Why limited data, unlimited compute?

The bitter lesson tells us that we should strongly prefer algorithms that scale with compute alone. We can't improve models at the rate compute scales as long as performance is bottlenecked by data.

This repo builds on Nanochat, which took many ideas from the modded-nanogpt speedrun contest. To be fair, the speedrun contest did provide real data efficiency gains: using less data is one way to train faster. But because it sets speed as the binding constraint, it filters out an entire class of algorithms that yield learning gains.

Initial Baseline Approach (02/26/26)

Following Kim et al. (2025),² we developed the initial baseline in three steps:

Optimizer selection. We tested popular optimizers in the data-limited regime, training for multiple epochs on the 100M tokens. Muon outperforms AdamW, SOAP, and MAGMA.
Scaling up. We increased model size but found diminishing returns due to the limited data. Without appropriate regularization, a 1.4B parameter model outperforms a 2.7B parameter model.
Regularization. When we scale up parameter size also using heavy weight decay, we recover monotonic improvements with scale. We further find that dropout improves performance on top of weight decay. Our final model³ is a 2.7B parameter transformer, with 1.2B parameters in the transformer trunk and heavy embedding defaults from Nanochat. It is trained with dropout 0.1 and weight decay 1.6. This weight decay is very large by traditional standards, but consistent with Kim et al. (2025), who find optimal weight decay is up to 30× larger than standard practice in the data-constrained regime.

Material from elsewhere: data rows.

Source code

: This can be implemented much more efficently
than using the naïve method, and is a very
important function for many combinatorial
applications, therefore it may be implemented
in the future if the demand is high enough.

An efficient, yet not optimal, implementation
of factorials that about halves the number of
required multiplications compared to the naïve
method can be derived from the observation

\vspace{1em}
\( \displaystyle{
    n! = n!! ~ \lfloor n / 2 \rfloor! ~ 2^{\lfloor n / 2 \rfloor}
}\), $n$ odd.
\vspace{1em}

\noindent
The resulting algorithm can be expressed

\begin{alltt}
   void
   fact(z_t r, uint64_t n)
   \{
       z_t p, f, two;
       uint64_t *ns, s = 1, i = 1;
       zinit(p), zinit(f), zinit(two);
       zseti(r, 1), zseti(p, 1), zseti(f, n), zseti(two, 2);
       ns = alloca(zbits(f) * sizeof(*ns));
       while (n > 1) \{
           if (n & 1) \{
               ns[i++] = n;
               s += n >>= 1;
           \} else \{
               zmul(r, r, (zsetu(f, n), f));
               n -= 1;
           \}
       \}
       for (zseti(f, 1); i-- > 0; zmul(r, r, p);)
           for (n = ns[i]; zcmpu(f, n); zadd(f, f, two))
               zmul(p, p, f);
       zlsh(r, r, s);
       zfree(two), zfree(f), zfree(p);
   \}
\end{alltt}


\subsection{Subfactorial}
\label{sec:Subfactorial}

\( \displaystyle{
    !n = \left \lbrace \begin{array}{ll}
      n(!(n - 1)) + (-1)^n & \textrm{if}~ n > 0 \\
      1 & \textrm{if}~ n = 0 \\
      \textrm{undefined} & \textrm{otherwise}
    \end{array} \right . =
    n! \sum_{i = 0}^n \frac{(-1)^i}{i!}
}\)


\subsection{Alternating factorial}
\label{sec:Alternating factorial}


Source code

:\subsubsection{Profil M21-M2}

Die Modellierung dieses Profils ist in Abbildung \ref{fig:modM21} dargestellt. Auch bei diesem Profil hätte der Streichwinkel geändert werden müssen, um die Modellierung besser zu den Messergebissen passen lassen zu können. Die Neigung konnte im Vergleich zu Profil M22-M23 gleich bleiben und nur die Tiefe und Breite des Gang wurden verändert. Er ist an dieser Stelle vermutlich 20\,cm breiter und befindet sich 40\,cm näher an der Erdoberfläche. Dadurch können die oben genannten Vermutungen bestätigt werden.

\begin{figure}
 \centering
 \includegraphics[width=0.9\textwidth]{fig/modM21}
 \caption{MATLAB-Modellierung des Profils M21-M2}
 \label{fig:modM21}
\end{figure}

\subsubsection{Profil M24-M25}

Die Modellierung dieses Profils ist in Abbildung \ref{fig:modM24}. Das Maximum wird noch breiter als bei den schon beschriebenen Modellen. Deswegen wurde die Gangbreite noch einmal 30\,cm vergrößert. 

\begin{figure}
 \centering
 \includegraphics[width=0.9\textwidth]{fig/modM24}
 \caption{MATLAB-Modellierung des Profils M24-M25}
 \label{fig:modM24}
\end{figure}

Given the strong performance by large models that are well regularized, we speculate that larger models have a strong simplicity bias, amplified by regularization.

Overparametrization Figure taken from Andrew Gordon Wilson, "Deep Learning is Not So Mysterious or Different."

Why 100M tokens?

We choose 100M tokens because it is small enough to affordably try radically different learning algorithms, while large enough that the winning techniques may work at a larger scale, though the scaling behavior is an open empirical question.

For practical purposes, we begin by providing an upper bound on time of 64 H100's for 7 days. For reference, nanogpt can be trained for 1 epoch in 30s, so using this amount of compute would be 100,000x the compute used by that baseline. ↩
Konwoo Kim, Suhas Kotha, Percy Liang, and Tatsunori Hashimoto. "Pre-training under infinite compute." arXiv:2509.14786, 2025. ↩
These numbers from 02/26/26 are no longer accurate as of the latest world records. As of 04/08/26, the world record on the 1 hour track uses a 1.4B parameter model. ↩